- [ACTIVITY]:
Please filter the entries for the word "values" and copy every line that has it.

- [LISTED ENTRIES]:
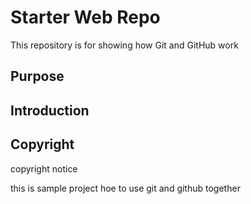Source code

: # Starter Web Repo

This repository is for showing how Git and GitHub work

## Purpose

## Introduction


## Copyright

copyright notice





this is sample project hoe to use git and github together
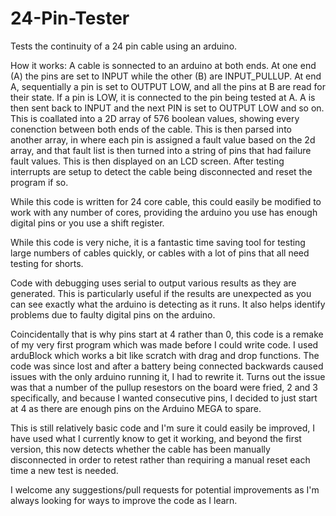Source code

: # 24-Pin-Tester
Tests the continuity of a 24 pin cable using an arduino.

How it works:
A cable is sonnected to an arduino at both ends. At one end (A) the pins are set to INPUT while the other (B) are INPUT_PULLUP.
At end A, sequentially a pin is set to OUTPUT LOW, and all the pins at B are read for their state. If a pin is LOW, it is connected to the pin being tested at A.
A is then sent back to INPUT and the next PIN is set to OUTPUT LOW and so on.
This is coallated into a 2D array of 576 boolean values, showing every conenction between both ends of the cable.
This is then parsed into another array, in where each pin is assigned a fault value based on the 2d array, and that fault list is then turned into a string of pins that had failure fault values. This is then displayed on an LCD screen.
After testing interrupts are setup to detect the cable being disconnected and reset the program if so.

While this code is written for 24 core cable, this could easily be modified to work with any number of cores, providing the arduino you use has enough digital pins or you use a shift register.

While this code is very niche, it is a fantastic time saving tool for testing large numbers of cables quickly, or cables with a lot of pins that all need testing for shorts.


Code with debugging uses serial to output various results as they are generated. This is particularly useful if the results are unexpected as you can see exactly what the arduino is detecting as it runs. It also helps identify problems due to faulty digital pins on the arduino.

Coincidentally that is why pins start at 4 rather than 0, this code is a remake of my very first program which was made before I could write code. I used arduBlock which works a bit like scratch with drag and drop functions. The code was since lost and after a battery being connected backwards caused issues with the only arduino running it, I had to rewrite it.
Turns out the issue was that a number of the pullup resestors on the board were fried, 2 and 3 specifically, and because I wanted consecutive pins, I decided to just start at 4 as there are enough pins on the Arduino MEGA to spare.

This is still relatively basic code and I'm sure it could easily be improved, I have used what I currently know to get it working, and beyond the first version, this now detects whether the cable has been manually disconnected in order to retest rather than requiring a manual reset each time a new test is needed. 


I welcome any suggestions/pull requests for potential improvements as I'm always looking for ways to improve the code as I learn.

- [EXERCISE RESPONSE]:
This is coallated into a 2D array of 576 boolean values, showing every conenction between both ends of the cable.
This is then parsed into another array, in where each pin is assigned a fault value based on the 2d array, and that fault list is then turned into a string of pins that had failure fault values. This is then displayed on an LCD screen.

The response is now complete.